_HOW TO COMPLETE THIS TASK:_ Could you write out the opening lines of the data, word for word, stopping after the line that contains "2. 微信（总支出：￥15.30）"?

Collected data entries
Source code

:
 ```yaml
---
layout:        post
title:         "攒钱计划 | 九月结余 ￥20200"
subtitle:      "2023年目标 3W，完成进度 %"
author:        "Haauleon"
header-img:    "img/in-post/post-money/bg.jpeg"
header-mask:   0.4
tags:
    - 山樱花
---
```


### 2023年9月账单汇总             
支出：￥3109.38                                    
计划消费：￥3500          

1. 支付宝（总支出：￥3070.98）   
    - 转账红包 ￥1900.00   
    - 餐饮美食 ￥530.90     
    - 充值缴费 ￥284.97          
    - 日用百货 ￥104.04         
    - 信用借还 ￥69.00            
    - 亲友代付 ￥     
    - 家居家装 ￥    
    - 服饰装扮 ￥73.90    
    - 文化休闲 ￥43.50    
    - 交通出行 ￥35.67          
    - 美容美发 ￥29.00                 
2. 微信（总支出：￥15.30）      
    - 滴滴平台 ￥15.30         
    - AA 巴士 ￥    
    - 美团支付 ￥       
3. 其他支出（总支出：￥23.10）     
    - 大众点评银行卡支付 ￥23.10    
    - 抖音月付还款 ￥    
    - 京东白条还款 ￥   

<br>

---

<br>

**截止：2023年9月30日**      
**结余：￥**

_ANSWER BOX:_
Source code

:
 ```yaml
---
layout:        post
title:         "攒钱计划 | 九月结余 ￥20200"
subtitle:      "2023年目标 3W，完成进度 %"
author:        "Haauleon"
header-img:    "img/in-post/post-money/bg.jpeg"
header-mask:   0.4
tags:
    - 山樱花
---
```


### 2023年9月账单汇总             
支出：￥3109.38                                    
计划消费：￥3500          

1. 支付宝（总支出：￥3070.98）   
    - 转账红包 ￥1900.00   
    - 餐饮美食 ￥530.90     
    - 充值缴费 ￥284.97          
    - 日用百货 ￥104.04         
    - 信用借还 ￥69.00            
    - 亲友代付 ￥     
    - 家居家装 ￥    
    - 服饰装扮 ￥73.90    
    - 文化休闲 ￥43.50    
    - 交通出行 ￥35.67          
    - 美容美发 ￥29.00                 
2. 微信（总支出：￥15.30）      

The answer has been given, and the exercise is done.